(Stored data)
________________________________________

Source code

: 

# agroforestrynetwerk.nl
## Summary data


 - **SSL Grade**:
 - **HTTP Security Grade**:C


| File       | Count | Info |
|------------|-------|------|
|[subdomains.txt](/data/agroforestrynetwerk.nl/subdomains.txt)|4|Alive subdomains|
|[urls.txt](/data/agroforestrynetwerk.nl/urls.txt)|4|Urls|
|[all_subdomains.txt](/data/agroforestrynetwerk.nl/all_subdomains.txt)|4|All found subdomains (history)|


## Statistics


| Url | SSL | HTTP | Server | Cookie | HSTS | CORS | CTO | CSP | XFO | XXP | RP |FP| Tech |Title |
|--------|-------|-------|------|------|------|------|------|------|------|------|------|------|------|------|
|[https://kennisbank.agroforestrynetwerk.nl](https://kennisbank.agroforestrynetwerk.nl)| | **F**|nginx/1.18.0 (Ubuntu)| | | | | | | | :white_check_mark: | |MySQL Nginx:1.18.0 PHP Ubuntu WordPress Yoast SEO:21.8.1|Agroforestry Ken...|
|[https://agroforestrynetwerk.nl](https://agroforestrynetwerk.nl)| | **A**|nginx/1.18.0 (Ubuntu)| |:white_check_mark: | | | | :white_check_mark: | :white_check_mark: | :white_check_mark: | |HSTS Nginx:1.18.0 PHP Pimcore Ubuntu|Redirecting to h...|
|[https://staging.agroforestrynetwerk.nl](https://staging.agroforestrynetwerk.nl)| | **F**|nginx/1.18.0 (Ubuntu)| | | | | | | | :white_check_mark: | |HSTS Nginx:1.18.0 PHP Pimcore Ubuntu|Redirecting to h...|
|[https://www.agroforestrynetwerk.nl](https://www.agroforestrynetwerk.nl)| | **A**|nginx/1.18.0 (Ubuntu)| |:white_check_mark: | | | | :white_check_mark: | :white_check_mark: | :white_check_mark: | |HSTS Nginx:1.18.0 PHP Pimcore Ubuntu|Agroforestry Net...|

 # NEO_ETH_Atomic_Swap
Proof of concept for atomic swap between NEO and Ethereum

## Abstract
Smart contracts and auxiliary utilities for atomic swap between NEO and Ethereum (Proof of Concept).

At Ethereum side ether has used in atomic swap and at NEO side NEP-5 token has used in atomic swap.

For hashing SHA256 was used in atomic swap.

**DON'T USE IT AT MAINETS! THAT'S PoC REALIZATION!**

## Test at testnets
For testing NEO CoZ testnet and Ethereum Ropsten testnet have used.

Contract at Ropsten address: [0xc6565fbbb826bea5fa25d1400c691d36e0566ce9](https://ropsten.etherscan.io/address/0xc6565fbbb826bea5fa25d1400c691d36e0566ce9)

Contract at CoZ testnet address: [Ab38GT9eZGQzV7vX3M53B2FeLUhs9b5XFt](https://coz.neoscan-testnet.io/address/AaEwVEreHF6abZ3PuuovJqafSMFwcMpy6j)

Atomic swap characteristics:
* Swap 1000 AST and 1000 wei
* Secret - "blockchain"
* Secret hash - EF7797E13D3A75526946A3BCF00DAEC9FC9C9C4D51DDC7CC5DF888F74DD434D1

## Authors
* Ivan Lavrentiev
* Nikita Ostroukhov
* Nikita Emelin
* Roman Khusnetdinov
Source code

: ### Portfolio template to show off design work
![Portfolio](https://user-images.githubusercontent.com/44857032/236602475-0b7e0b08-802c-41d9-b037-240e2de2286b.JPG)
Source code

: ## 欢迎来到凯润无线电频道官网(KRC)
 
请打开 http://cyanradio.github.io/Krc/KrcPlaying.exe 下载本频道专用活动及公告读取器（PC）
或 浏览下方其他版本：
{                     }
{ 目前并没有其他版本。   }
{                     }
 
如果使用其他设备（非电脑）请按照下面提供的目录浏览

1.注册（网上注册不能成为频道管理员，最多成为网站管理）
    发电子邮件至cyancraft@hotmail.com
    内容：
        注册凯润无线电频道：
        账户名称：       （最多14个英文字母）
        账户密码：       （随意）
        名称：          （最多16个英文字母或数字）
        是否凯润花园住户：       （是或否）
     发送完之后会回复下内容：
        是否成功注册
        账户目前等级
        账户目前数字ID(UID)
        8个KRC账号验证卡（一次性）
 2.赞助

________________________________________

▸ Assignment
If a line in the records includes the string "between", copy it.

▸ Written answer
Proof of concept for atomic swap between NEO and Ethereum
Smart contracts and auxiliary utilities for atomic swap between NEO and Ethereum (Proof of Concept).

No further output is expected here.